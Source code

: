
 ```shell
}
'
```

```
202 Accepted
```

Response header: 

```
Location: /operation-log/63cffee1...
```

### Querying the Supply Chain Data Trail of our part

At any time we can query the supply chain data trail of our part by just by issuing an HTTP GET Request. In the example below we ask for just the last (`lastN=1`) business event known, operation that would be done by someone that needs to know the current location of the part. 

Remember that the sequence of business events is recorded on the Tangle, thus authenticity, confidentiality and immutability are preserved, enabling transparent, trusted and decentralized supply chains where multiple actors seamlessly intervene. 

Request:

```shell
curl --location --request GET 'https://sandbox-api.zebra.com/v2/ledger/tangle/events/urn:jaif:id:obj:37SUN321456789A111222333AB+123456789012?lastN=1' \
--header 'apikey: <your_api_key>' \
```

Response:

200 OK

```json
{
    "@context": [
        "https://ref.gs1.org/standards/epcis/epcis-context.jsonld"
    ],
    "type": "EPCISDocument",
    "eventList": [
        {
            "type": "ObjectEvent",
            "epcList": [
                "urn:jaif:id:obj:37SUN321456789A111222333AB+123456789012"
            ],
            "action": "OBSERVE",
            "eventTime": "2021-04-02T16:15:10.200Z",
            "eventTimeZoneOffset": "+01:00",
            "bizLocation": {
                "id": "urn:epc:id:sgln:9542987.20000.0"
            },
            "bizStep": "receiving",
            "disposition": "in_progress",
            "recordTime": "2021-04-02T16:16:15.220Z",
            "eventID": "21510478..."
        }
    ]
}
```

------------------------------------------------

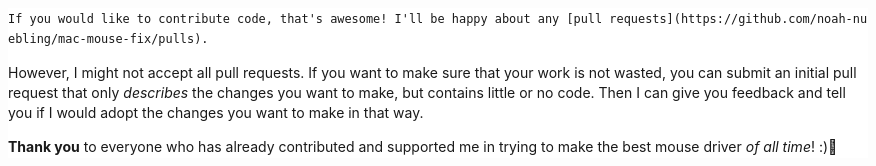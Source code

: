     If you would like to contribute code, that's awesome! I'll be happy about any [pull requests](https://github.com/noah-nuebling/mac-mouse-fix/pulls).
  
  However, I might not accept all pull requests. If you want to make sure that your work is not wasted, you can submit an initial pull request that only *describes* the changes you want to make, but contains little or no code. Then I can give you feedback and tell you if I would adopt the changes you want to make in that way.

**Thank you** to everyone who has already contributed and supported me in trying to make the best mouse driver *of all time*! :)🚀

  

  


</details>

------------------------------------------------

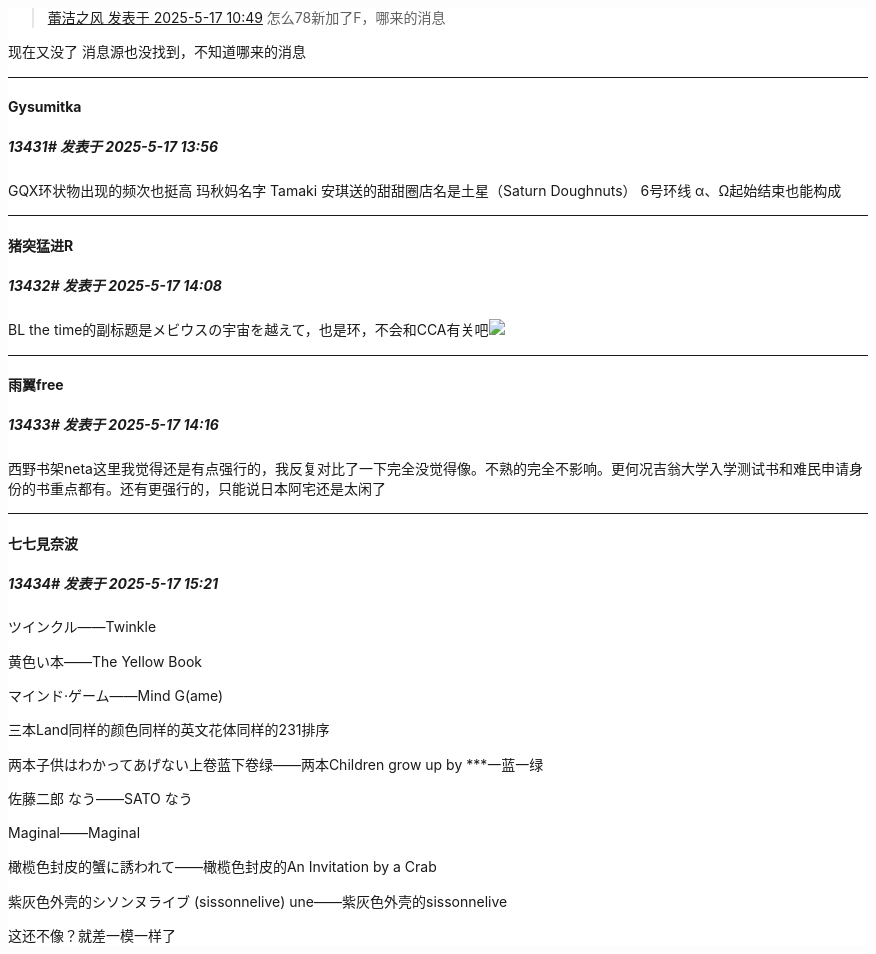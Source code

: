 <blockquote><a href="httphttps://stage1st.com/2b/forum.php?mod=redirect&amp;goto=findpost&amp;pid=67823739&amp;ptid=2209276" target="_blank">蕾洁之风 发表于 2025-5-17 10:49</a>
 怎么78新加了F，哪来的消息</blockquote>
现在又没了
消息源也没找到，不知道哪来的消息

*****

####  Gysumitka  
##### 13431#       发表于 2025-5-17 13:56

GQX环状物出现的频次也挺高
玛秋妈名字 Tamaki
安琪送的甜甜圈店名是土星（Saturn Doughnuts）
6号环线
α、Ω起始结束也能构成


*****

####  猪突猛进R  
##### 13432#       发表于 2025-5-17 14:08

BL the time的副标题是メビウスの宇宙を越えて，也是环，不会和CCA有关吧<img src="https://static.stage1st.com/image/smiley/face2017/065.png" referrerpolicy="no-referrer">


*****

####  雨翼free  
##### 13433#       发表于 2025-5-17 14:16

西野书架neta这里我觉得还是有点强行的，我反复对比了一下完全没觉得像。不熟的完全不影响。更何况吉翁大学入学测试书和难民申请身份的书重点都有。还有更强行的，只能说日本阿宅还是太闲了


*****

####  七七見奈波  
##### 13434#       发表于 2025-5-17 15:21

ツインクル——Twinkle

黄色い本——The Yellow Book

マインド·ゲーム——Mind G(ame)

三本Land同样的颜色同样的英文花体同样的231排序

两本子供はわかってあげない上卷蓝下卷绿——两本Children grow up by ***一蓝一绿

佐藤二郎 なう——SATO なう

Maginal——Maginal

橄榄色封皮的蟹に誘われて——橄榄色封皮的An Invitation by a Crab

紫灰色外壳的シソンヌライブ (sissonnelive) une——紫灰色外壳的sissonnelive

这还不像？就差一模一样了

------------------------------------------------

◆ **Try it**
Lines of the listing above that contain the word "blockquote" should all be returned.

◆ **Response to the exercise**
: <blockquote><a href="httphttps://stage1st.com/2b/forum.php?mod=redirect&amp;goto=findpost&amp;pid=67823739&amp;ptid=2209276" target="_blank">蕾洁之风 发表于 2025-5-17 10:49</a>
 怎么78新加了F，哪来的消息</blockquote>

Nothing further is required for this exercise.